Directions:
Scan the records for the string "aysegullkadiroglu"; copy each line where it occurs.

Source data:
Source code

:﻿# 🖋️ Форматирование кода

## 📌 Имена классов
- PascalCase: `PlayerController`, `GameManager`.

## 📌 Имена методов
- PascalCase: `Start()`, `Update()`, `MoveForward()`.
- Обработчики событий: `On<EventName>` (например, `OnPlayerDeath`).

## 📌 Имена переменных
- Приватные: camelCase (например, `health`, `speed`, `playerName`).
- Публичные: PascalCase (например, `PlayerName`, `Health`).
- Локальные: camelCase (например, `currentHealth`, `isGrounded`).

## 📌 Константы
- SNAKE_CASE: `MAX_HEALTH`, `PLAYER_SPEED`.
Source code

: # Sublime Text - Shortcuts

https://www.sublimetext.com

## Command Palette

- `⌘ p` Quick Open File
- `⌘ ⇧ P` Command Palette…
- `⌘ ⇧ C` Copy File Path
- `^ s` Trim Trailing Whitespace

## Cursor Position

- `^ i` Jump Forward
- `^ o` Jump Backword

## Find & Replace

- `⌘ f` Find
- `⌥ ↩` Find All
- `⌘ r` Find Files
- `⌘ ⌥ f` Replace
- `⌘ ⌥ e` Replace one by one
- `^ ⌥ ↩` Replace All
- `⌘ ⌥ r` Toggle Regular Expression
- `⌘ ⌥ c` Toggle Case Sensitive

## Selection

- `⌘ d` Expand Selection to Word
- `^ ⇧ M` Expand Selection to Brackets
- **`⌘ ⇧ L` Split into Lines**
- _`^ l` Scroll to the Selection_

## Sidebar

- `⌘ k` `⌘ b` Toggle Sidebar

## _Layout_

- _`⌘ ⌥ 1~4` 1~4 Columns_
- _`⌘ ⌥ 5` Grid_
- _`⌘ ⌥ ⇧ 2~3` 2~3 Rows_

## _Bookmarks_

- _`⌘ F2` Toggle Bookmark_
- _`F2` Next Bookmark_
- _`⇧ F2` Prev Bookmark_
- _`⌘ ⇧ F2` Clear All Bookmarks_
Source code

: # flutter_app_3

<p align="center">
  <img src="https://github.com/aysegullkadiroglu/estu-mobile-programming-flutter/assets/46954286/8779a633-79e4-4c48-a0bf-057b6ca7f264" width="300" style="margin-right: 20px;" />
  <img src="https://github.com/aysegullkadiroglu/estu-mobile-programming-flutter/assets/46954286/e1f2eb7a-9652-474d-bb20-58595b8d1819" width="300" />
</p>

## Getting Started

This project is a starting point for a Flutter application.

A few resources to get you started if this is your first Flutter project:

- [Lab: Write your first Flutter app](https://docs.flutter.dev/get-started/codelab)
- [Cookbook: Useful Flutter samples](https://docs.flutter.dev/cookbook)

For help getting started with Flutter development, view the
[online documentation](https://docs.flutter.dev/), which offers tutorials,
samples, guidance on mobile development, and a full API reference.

Result of this exercise:
  <img src="https://github.com/aysegullkadiroglu/estu-mobile-programming-flutter/assets/46954286/8779a633-79e4-4c48-a0bf-057b6ca7f264" width="300" style="margin-right: 20px;" />
  <img src="https://github.com/aysegullkadiroglu/estu-mobile-programming-flutter/assets/46954286/e1f2eb7a-9652-474d-bb20-58595b8d1819" width="300" />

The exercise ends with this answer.